Treated for Type 2 diabetes – A1c - 16. Was previously being treated months prior but stopped because he didn’t want to take meds anymore. 

Resources 
- EM cases podcast and summaries used to help with resuscitation
- Resuscitation crisis manual

Reflection/challenges
       - Nursing allocation of task 
              o Close loop communication
              o Don’t overwhelm with multiple orders at a time
       - Prioritizing tasks 
              o Limited people and interventions
              o Would have wanted more fluid resuscitation, got sidetracked with seizures/other medical problems. 
       - Communicating between team and specialist on phone
              o Multiple people on call
              o Spotty services
       - Multitasking
              o No time or space to reflect on what is happening
       - Deciding when and how to transport the pt
              o Hard without air support
                               


 Simulated Rural resuscitation practice – there are multiple courses offered throughout Canada 
☙ ATLS, PALS, ACLS - need to review for high acuity calls in limited resource settings constantly
☙ Practice regular rural resuscitation in person and virtually to help keep skills up          

Air transport

Takeaways:
☙ Remain objective
☙ Risk associated with transport medicine when untrained.

Advocate for optimal patient care—Sometimes, this can be the opposite of advice given by a specialist.
       - Have open and constructive communication.
       - Question if there are dose differences to make sure there isn’t a communication error

Generalist opinions are not inferior to specialist opinions—they are collaborative, so raise concerns if something doesn’t fit.
“The first one to plead his cause is right until his neighbour examines him.”

CASE
20yo with TBI moved to tertiary centre 900km (2.5h flight away)

☙ First consult – neurosurgeon requests patient not intubated and keep that way if possible. ---Stated that intubation will increase ICP.

I picked up the patient and explained to the ED physician about the plan – the patient was on propofol and midazolam. Pt fought sedation the whole time.
       - The flight was through a thunderstorm. Unable to monitor pt properly.
       - Intubation at this point is impossible due to turbulence
       - Ran out of propofol – had to change medications.

The nurse and RT at the receiving hospital questioned why the patient was not intubated and was preparing to intubate before leaving.

With gaining experience over the years would have questioned the orders better.

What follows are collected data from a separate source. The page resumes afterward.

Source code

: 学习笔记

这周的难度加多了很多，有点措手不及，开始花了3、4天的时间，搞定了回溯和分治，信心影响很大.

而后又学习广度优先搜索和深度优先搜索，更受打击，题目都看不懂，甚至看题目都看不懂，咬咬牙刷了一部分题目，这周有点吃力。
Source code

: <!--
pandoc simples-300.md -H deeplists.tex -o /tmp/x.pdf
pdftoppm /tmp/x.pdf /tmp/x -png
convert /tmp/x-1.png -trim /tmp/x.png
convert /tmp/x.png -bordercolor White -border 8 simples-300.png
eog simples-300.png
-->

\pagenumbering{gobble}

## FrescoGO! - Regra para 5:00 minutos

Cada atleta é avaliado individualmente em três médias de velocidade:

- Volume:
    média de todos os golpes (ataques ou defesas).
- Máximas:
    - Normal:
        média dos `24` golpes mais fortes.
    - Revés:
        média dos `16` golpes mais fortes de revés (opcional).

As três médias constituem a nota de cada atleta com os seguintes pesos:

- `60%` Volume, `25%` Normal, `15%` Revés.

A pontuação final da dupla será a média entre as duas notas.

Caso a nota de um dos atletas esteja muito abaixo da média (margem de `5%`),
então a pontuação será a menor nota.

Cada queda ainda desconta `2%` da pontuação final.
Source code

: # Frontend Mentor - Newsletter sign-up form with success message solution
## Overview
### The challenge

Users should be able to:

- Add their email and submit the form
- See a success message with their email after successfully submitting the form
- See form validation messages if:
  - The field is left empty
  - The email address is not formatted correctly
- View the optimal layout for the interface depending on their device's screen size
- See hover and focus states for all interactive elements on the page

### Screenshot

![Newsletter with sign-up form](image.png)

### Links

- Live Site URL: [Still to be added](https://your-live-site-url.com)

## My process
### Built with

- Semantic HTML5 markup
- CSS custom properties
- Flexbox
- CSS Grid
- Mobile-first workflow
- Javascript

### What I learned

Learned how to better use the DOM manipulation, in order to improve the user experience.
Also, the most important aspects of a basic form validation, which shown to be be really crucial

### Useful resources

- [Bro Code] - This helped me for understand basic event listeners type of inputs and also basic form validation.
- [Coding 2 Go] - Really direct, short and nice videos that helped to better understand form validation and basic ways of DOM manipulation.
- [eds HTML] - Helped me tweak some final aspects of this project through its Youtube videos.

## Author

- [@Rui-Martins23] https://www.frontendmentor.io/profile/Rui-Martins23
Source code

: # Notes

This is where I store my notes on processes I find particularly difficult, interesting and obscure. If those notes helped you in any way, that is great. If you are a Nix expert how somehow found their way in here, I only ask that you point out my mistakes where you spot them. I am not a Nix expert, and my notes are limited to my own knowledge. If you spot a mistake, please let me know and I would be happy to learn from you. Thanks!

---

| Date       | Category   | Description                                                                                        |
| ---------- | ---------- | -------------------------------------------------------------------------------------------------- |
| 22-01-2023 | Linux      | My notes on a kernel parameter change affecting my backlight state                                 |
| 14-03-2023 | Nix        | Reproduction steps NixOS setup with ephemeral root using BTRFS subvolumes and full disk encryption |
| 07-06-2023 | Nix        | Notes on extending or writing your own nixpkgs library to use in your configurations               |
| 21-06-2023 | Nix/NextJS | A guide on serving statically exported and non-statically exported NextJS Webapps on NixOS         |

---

**Understand your knowledge gaps and find ways to improve education.
☙ Some provinces do not have transport services that support patients. Sometimes, you might think you should go on the transport, but use caution.
☙ If you go on a transport, you are entering an unknown environment, have no idea where any supplies are, and are not working with the typical team you are used to. This causes a safety hazard to the patient with not fully understanding the environment.
       - Best to wait and stay in your environment and wait for the proper transport team to arrive.



Case

EMS brought in 62yo male post-arrest hooked up to monitors in the ED. Sudden collapse found by a bystander and 7min EMS response – worked patient for 10 min for an estimated total downtime of 17 min.
BMI 21 weight - 60kg
No significant med history
Acting normally before collapse.

Vitals
☙ BP - 110/90
☙ Pulse - 92
☙ Temp - 36.4
☙ Igel – resp BVM -12
☙ SPO2 -100 on 10l
☙ ETCO – 25 good waveform

Pupils fixed and dilated @ 10mm with no reaction
Agonal resp no purposeful movement
Consult to move patient to tertiary hospital – receiving physician asking for intubation for transport. 

Anatomical airway checks – good

Induction medication
       - Ketamine (reduced dose) 1mg/kg – 60mg
       - Rocuronium – no concerns with prolonged paralyzation (60mg)
       - Succinocholine – unknown what potassium and renal function is – not used.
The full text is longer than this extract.